September 19, 2017

Publishing@W3C: The convergence is well underway

I’ve written and spoken a lot over the past few years about the coming convergence of EPUB and the Web. This is finally happening, and it’s probably the most important development in the publishing ecosystem since the Web itself was created.

It will affect all publishers—in a good way. Here’s the story.

Why we have to publish in multiple formats today

Currently, most of our publications are not actually Web publications—unless you consider simple ones like blog posts and news articles as publications.

We find publications over the Web; we obtain publications over the Web; we use Web technologies to create publications; but the publications themselves are in formats like EPUBs or apps or, of course, print. This includes PDFs. Yes, you can click on a link in a website and open up a PDF, but that’s because the browser fires up a PDF reader to render it to you. PDFs are their own binary format, not native HTML, not rendered via CSS. HTML and CSS are Web technologies. PDF is not.
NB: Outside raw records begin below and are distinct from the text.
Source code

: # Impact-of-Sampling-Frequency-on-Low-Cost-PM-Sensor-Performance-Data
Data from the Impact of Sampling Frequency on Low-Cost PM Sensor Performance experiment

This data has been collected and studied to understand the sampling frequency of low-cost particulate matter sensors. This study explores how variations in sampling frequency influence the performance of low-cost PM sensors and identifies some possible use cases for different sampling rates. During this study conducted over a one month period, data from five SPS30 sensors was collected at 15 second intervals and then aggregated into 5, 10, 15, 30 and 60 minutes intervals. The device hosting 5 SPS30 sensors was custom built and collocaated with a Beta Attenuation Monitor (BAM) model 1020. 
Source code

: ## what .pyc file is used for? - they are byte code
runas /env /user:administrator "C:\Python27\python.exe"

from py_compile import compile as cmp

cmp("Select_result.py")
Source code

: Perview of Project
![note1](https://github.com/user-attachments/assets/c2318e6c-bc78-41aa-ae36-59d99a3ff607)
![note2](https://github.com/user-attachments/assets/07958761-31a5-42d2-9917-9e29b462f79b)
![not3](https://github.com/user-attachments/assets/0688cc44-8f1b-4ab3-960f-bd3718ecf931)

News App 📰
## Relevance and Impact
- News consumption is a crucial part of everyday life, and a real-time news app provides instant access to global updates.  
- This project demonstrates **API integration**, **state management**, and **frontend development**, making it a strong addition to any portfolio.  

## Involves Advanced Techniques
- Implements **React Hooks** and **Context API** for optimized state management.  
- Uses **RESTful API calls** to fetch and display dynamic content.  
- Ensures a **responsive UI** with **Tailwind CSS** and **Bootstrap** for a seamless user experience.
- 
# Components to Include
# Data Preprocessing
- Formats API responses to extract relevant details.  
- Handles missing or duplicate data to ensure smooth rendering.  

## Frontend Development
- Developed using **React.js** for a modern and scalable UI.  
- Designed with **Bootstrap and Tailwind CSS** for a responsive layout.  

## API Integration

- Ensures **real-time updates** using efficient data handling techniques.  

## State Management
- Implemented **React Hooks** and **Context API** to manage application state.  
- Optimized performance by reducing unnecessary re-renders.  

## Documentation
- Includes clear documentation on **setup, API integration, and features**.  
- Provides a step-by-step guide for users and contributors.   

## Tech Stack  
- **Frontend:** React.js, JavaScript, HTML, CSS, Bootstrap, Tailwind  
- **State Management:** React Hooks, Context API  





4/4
We may consume parts of a publication on the Web—an article in a magazine, for example, or a chunk of a textbook—but the publication as a whole is not a single “thing” on the Web. Those publications are typically on a platform that uses the Web for delivery, but those platforms are not the Web.

Our publications today are not Web publications—we just get them via the Web.

This means publishers today have to create publications in a variety of formats. We make PDFs to send to printers and to deliver to users in a pre-paginated form that works kind of okay on laptops and tablets (if they’re simple, and if you don’t mind the annoyance of panning and zooming) but that fails miserably on phones—and that is not fully accessible (often hardly accessible at all). We make EPUBs that work much better on mobile technology and e-readers and assistive technology for accessibility, but which require special applications to be read. We make platforms that can deliver HTML versions, rendered in browsers or apps via CSS—which can use pretty much the same HTML files as those in the EPUBs, but which can’t use EPUB’s XML-specific features (more on that below) and which are not bundled together in a package the way EPUBs are. It’s a pain, creating all these separate formats for the same publication.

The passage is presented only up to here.